Left: the newly acquired Venus and Cupid by Lucas Cranach the Elder (1529) and; right: the artist's Cupid complaining to Venus (around 1525), which was purchased in 1963 © The National Gallery, London

Lucas Cranach the Elder’s Venus and Cupid (1529) has gone on public display at the National Gallery in London after it was recently acquired by the museum. The German Renaissance master made several works during the 1520s and 1530s with Venus and Cupid as the subject matter. The new work will join the National Gallery’s Cupid complaining to Venus (around 1525) and be displayed in the same room so that visitors can compare and contrast the two works—or play spot the difference.

Both paintings show cupid with a honeycomb in hand, being stung by bees while his mother Venus, the goddess of love and beauty, gazes out at the viewer. By contrast, the new acquisition, painted later, depicts cupid with red wings rather than white, matching Venus’s hat, and a transparent veil is draped over her naked body; the work also omits the ass and the stag in the background.

The plaque on the tree in the painting explains that cupid was stung by a bee after stealing the honeycomb—a moral tale showing that fleeting pleasure can result in enduring pain—while Venus’s headdress has an inscription in German that reads: “‘all is vanity”.

“This exquisite small painting shows off Cranach’s characteristic combination of moral purpose with painterly delight in the representation of the female nude set in an idyllic landscape,” says Susan Foister, the National Gallery’s curator of Early Netherlandish, German, and British paintings, in a statement. Cranach was “one of the most impressive and prolific painters of the Renaissance in Germany,” adds the museums director Gabriele Finaldi.

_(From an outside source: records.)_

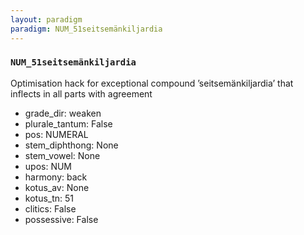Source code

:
 ```yaml
---
layout: paradigm
paradigm: NUM_51seitsemänkiljardia
---
```

### ` NUM_51seitsemänkiljardia `

Optimisation hack for exceptional compound ’seitsemänkiljardia’ that inflects in all parts with agreement
* grade_dir: weaken
* plurale_tantum: False
* pos: NUMERAL
* stem_diphthong: None
* stem_vowel: None
* upos: NUM
* harmony: back
* kotus_av: None
* kotus_tn: 51
* clitics: False
* possessive: False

Cranach was active at the time of the Protestant Reformation and was friends with Martin Luther, who he painted on several occasions. The German city of Wittenberg, where Cranach lived for much of his life, was the centre of the reformation. Cranach embraced the new movement and his works reflect the rise of Classical mythology as a subject matter as demand for explicitly religious paintings declined. Cranach had previously worked in Vienna and travelled to the Low Countries before settling in Wittenberg for the rest of his life where he worked for three successive electors, or rulers, of the state of Saxony. He ran a large workshop in which his two sons, Hans and Lucas the Younger, also worked.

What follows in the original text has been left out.